Au total, la littérature jeunesse représente 37% des acquisitions, la fiction adulte 27%, la BD tout public 26% et les documents 10% (et -5% sur un an). Mais si l'on s'attache aux cent titres les plus acquis, on note que le poids de la fiction adulte, avec 82% des œuvres les plus acquises, reste prépondérant. Ce qui refléterait "la volonté des bibliothécaires d'acheter les ouvrages les plus demandés", en particulier les nouveautés de la rentrée littéraire, les prix littéraires ou les ouvrages d'auteurs à succès. On peut donc lire dans cette politique "la volonté des bibliothécaires d'acheter les ouvrages les plus demandés tout en construisant une offre diversifiée".

Il existe cependant "une certaine adéquation entre les pratiques des emprunteurs et l'offre de la bibliothèque", même si l'étude pointe des nuances : la part du documentaire est plus importante dans les acquisitions que dans les emprunts car, là encore, la bibliothèque "tend à se constituer pour ses usagers en lieu ressource, destiné à répondre à des besoins ponctuels en matière de documentation".

Jeune public 

À l'inverse, la part des bandes dessinées est moins importante dans les acquisitions que dans les prêts. Ici l'explication tient au fort taux de rotation des BD ainsi qu'à l'attrait pour les ouvrages plus antérieurs à 2016.

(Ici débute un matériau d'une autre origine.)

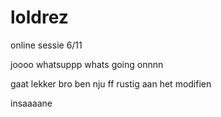 # loldrez
online sessie 6/11

joooo whatsuppp
whats going onnnn


gaat lekker bro ben nju ff rustig aan het modifien 

insaaaane
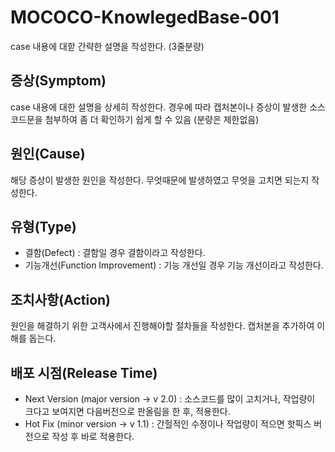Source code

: # MOCOCO-KnowlegedBase-001
case 내용에 대핟 간략한 설명을 작성한다. (3줄분량)

## 증상(Symptom)
case 내용에 대한 설명을 상세히 작성한다. 경우에 따라 캡처본이나 증상이 발생한 소스코드문을 첨부하여 좀 더 확인하기 쉽게 할 수 있음 (분량은 제한없음)

## 원인(Cause)
해당 증상이 발생한 원인을 작성한다. 무엇때문에 발생하였고 무엇을 고치면 되는지 작성한다.

## 유형(Type)
 - 결함(Defect) : 결함일 경우 결함이라고 작성한다.
 - 기능개선(Function Improvement) : 기능 개선일 경우 기능 개선이라고 작성한다.

## 조치사항(Action)
원인을 해결하기 위한 고객사에서 진행해야할 절차들을 작성한다. 캡처본을 추가하여 이해를 돕는다. 

## 배포 시점(Release Time)
 - Next Version (major version -> v 2.0) : 소스코드를 많이 고치거나, 작업량이 크다고 보여지면 다음버전으로 판올림을 한 후, 적용한다.
 - Hot Fix (minor version -> v 1.1) : 간헐적인 수정이나 작업량이 적으면 핫픽스 버전으로 작성 후 바로 적용한다.
 

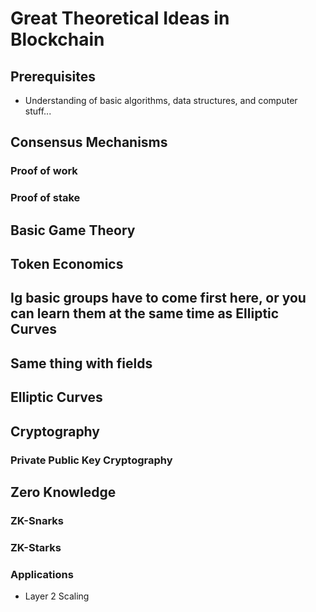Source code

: # Great Theoretical Ideas in Blockchain

## Prerequisites
- Understanding of basic algorithms, data structures, and computer stuff...

## Consensus Mechanisms
### Proof of work
### Proof of stake

## Basic Game Theory

## Token Economics

## Ig basic groups have to come first here, or you can learn them at the same time as Elliptic Curves
## Same thing with fields
## Elliptic Curves

## Cryptography
### Private Public Key Cryptography

## Zero Knowledge
### ZK-Snarks
### ZK-Starks
### Applications
- Layer 2 Scaling

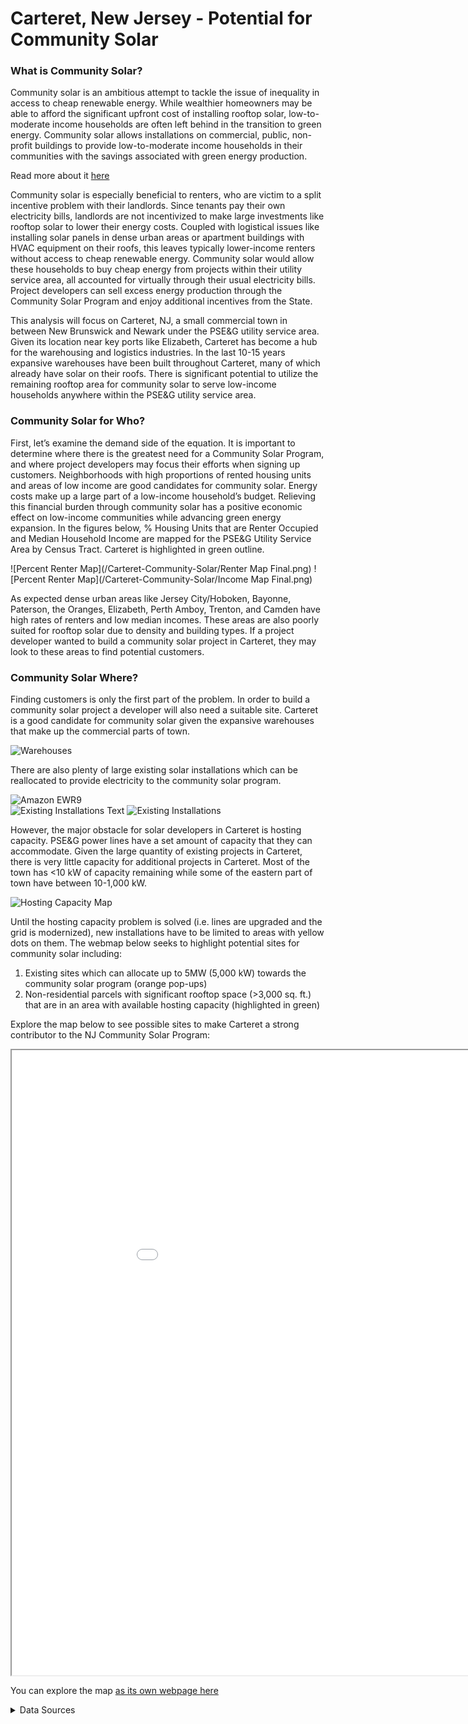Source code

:# Carteret, New Jersey - Potential for Community Solar

### What is Community Solar?
Community solar is an ambitious attempt to tackle the issue of inequality in access to cheap renewable energy. While wealthier homeowners may be able to afford the significant upfront cost of installing rooftop solar, low-to-moderate income households are often left behind in the transition to green energy. Community solar allows installations on commercial, public, non-profit buildings to provide low-to-moderate income households in their communities with the savings associated with green energy production.  

Read more about it [here](https://njcleanenergy.com/files/file/CI%20Program%20Literature/FY20%20Brochures/Community%20Solar%2011_9_19%20approved.pdf)  

Community solar is especially beneficial to renters, who are victim to a split incentive problem with their landlords. Since tenants pay their own electricity bills, landlords are not incentivized to make large investments like rooftop solar to lower their energy costs. Coupled with logistical issues like installing solar panels in dense urban areas or apartment buildings with HVAC equipment on their roofs, this leaves typically lower-income renters without access to cheap renewable energy. Community solar would allow these households to buy cheap energy from projects within their utility service area, all accounted for virtually through their usual electricity bills. Project developers can sell excess energy production through the Community Solar Program and enjoy additional incentives from the State.   

This analysis will focus on Carteret, NJ, a small commercial town in between New Brunswick and Newark under the PSE&G utility service area. Given its location near key ports like Elizabeth, Carteret has become a hub for the warehousing and logistics industries. In the last 10-15 years expansive warehouses have been built throughout Carteret, many of which already have solar on their roofs. There is significant potential to utilize the remaining rooftop area for community solar to serve low-income households anywhere within the PSE&G utility service area.  

### Community Solar for Who?
First, let’s examine the demand side of the equation. It is important to determine where there is the greatest need for a Community Solar Program, and where project developers may focus their efforts when signing up customers. Neighborhoods with high proportions of rented housing units and areas of low income are good candidates for community solar. Energy costs make up a large part of a low-income household’s budget. Relieving this financial burden through community solar has a positive economic effect on low-income communities while advancing green energy expansion. In the figures below, % Housing Units that are Renter Occupied and Median Household Income are mapped for the PSE&G Utility Service Area by Census Tract. Carteret is highlighted in green outline.    

![Percent Renter Map](/Carteret-Community-Solar/Renter Map Final.png)
![Percent Renter Map](/Carteret-Community-Solar/Income Map Final.png)

As expected dense urban areas like Jersey City/Hoboken, Bayonne, Paterson, the Oranges, Elizabeth, Perth Amboy, Trenton, and Camden have high rates of renters and low median incomes. These areas are also poorly suited for rooftop solar due to density and building types. If a project developer wanted to build a community solar project in Carteret, they may look to these areas to find potential customers.  

### Community Solar Where?
Finding customers is only the first part of the problem. In order to build a community solar project a developer will also need a suitable site. Carteret is a good candidate for community solar given the expansive warehouses that make up the commercial parts of town. 

![Warehouses](/Carteret-Community-Solar/Slide2.PNG)

There are also plenty of large existing solar installations which can be reallocated to provide electricity to the community solar program. 

![Amazon EWR9](/Carteret-Community-Solar/Slide3.png)  
![Existing Installations Text](/Carteret-Community-Solar/Slide4.png)
![Existing Installations](/Carteret-Community-Solar/Slide5.PNG)

However, the major obstacle for solar developers in Carteret is hosting capacity. PSE&G power lines have a set amount of capacity that they can accommodate. Given the large quantity of existing projects in Carteret, there is very little capacity for additional projects in Carteret. Most of the town has <10 kW of capacity remaining while some of the eastern part of town have between 10-1,000 kW.

![Hosting Capacity Map](/Carteret-Community-Solar/Slide1.PNG)

Until the hosting capacity problem is solved (i.e. lines are upgraded and the grid is modernized), new installations have to be limited to areas with yellow dots on them. The webmap below seeks to highlight potential sites for community solar including:
1.	Existing sites which can allocate up to 5MW (5,000 kW) towards the community solar program (orange pop-ups)
2.	Non-residential parcels with significant rooftop space (>3,000 sq. ft.) that are in an area with available hosting capacity (highlighted in green)  

Explore the map below to see possible sites to make Carteret a strong contributor to the NJ Community Solar Program: 

<iframe src="Carteret.html" height="1000" width="1000"></iframe>

You can explore the map [as its own webpage here](Carteret.html)  

<details><summary>Data Sources</summary>
The following datasets were used in this analysis:

1. NJ Clean Energy Solar Installations Dataset
      - Provides data on current commercial solar installations in New Jersey.
      - This dataset has a very unclean address variables ("ADDRESS","CITY"), which need to cleaned before geocoding. OpenRefine was used to correct all misspellings of Carteret using the cluster function. Once cleaned, this dataset is geocoded using ESRI geocoder. Some addresses which are poorly geocoded ("STREET ADDRESS" as "MATCH_TYPE") are manually placed on the correct parcel using ArcGIS Pro.
      - Available [here](https://njcleanenergy.com/renewable-energy/project-activity-reports/solar-activity-report-archive)
            - Provided by NJBPU.
            - Used July 2022 dataset (updated monthly).
            - Downloaded as an Excel, then cleaned and geocoded into a .geojson file.
2. NHGIS Tracts and County Subdivisions + Census 2019 ACS Data
      - Census data is retrieved at tract level and joined with NHGIS geospatial data (on GEOID) to be mapped.
      - Subdivisions are used to highlight Carteret (and other municipalities), and clip larger datasets to area of study.
      - Available [here](https://data2.nhgis.org/main)
            - Provided by NHGIS and Census Bureau.
            - Maps of Census tracts and subdivisions are recent and regularly maintained (as far as I can tell).
            - Downloaded as shapefiles, but converted to .geojson after data management step.
3. Parcels and MOD-IV Composite of NJ
      - Provides information on tax parcels, allowing categorization and visualization of property types.
      - Spatially joined with Microsoft Footprint Data to classify footprints by property type and to calculate estimate of rooftop area per non-residential parcel.
      - Available [here](https://njogis-newjersey.opendata.arcgis.com/documents/406cf6860390467d9f328ed19daa359d)
            - Provided by NJ Office of GIS.
            - Last updated December 16, 2022, but this analysis uses the November 22, 2022 version.
            - Downloaded as a .geojson file.
4. Microsoft Building Footprint Dataset
      - Provides footprints of buildings in area of study. Used to calculate a rough estimate of rooftop area per non-residential parcel.
      - Spatially joined with MOD-IV Tax Parcel data to classify buildings by property type.
      - Available [here](https://github.com/microsoft/USBuildingFootprints)
            - Provided by Microsoft.
            - Imagery used to build this dataset is from 2019-2020.
            - Downloaded as .geojson file for all of NJ, then clipped to area of study (Carteret).
5. PSE&G Solar Power Suitability Map
      - Provides a rough idea of whether there is capacity on power lines to install grid-connected solar. If red then there is <100kw available, if yellow then there is 100-1000kw available, if green then there is >1000kw available.
      - This data isn't available for download, so using a georeferenced screenshot of the area of study, I manually drew polygons for the areas with different hosting capacity.
      - Available [here](https://nj.pseg.com/saveenergyandmoney/solarandrenewableenergy/solarpowersustanibility)
            - Provided by PSE&G.
            - Updated regularly, although unclear when the last update was.
            - Retrieved as screenshot, georeferenced, then applied over a polygon of Carteret city extent, which was manually split into areas of different hosting capacity.
6. Electric Utilities Territory Map of New Jersey
      - Provides a polygon of each electric utility's service area. This analysis uses PSE&G's service area (the utility that Carteret falls in) extent when analyzing the demand for community solar service.
      - Available [here](https://njogis-newjersey.opendata.arcgis.com/datasets/d23845cc51454ee59affd226cff3fcd5_10/about)
            - Provided by NJDEP Bureau of GIS.
            - Created on March 29, 2012. These service areas do not change very often and it is likely that the current is still the same.
            - Downaloaded as a .geojson file, limited to PSE&G, and used to clip Census data for static maps.
</details>
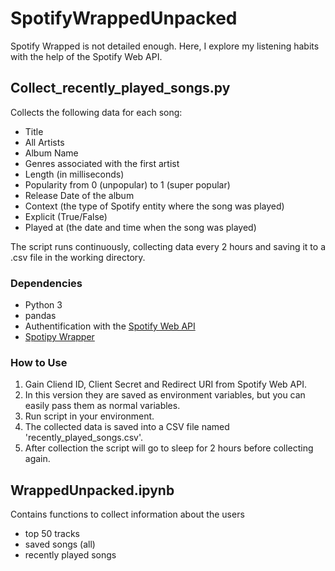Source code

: # SpotifyWrappedUnpacked
Spotify Wrapped is not detailed enough. Here, I explore my listening habits with the help of the Spotify Web API.

## Collect_recently_played_songs.py
Collects the following data for each song:
- Title
- All Artists
- Album Name
- Genres associated with the first artist
- Length (in milliseconds)
- Popularity from 0 (unpopular) to 1 (super popular)
- Release Date of the album
- Context (the type of Spotify entity where the song was played)
- Explicit (True/False)
- Played at (the date and time when the song was played)

The script runs continuously, collecting data every 2 hours and saving it to a .csv file in the working directory.

### Dependencies
- Python 3
- pandas
- Authentification with the [Spotify Web API](https://developer.spotify.com/documentation/web-api)
- [Spotipy Wrapper](https://spotipy.readthedocs.io/en/2.22.1/)

### How to Use
1. Gain Cliend ID, Client Secret and Redirect URI from Spotify Web API.
2. In this version they are saved as environment variables, but you can easily pass them as normal variables.
3. Run script in your environment.
4. The collected data is saved into a CSV file named 'recently_played_songs.csv'.
5. After collection the script will go to sleep for 2 hours before collecting again.


## WrappedUnpacked.ipynb
Contains functions to collect information about the users
- top 50 tracks
- saved songs (all)
- recently played songs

En 2024, la littérature jeunesse (hors BD) a représenté 39% des emprunts, la BD tout public 33%, la fiction adulte 20% et les documents 8%, des parts quasiment inchangées par rapport à 2023. Et si l'on resserre sur les cent œuvres les plus empruntées, le poids de la BD est plus considérable encore : 74%. L'importance des emprunts d'ouvrages pour la jeunesse tient à plusieurs explications : une présence forte des jeunes dans les emprunteurs des bibliothèques publiques (près de 21%, ce qui démontre que les bibliothèques s'adaptent globalement à leur public), des lectures différentes selon les âges, des collections jeunesse diversifiées, un taux de rotation plus fort pour ces ouvrages.

In fine, estiment les auteurs du baromètre, "la construction par les bibliothèques d'une offre diversifiée constituée dans la durée est [...] un facteur de dispersion des emprunts".